Records from a collection
════════════════

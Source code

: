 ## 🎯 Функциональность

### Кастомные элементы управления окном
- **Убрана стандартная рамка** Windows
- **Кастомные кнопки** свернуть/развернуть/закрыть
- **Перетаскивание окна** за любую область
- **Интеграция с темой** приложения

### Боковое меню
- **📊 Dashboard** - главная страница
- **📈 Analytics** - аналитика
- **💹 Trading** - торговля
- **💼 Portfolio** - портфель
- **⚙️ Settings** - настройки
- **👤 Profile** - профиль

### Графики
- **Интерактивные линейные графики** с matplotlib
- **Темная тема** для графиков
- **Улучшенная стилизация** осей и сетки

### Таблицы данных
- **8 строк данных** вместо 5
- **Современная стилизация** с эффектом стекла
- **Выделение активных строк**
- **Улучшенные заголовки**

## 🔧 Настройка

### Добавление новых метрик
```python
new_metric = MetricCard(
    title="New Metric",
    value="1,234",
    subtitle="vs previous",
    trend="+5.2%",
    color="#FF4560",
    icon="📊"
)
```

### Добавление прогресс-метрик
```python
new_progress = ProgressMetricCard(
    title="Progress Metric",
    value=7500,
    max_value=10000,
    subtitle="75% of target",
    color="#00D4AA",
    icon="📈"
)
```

════════════════

Starting from the first line of the records above, retype each line exactly up to and including the one that contains "### Боковое меню", and nothing more.

Source code

: ## 🎯 Функциональность

### Кастомные элементы управления окном
- **Убрана стандартная рамка** Windows
- **Кастомные кнопки** свернуть/развернуть/закрыть
- **Перетаскивание окна** за любую область
- **Интеграция с темой** приложения

### Боковое меню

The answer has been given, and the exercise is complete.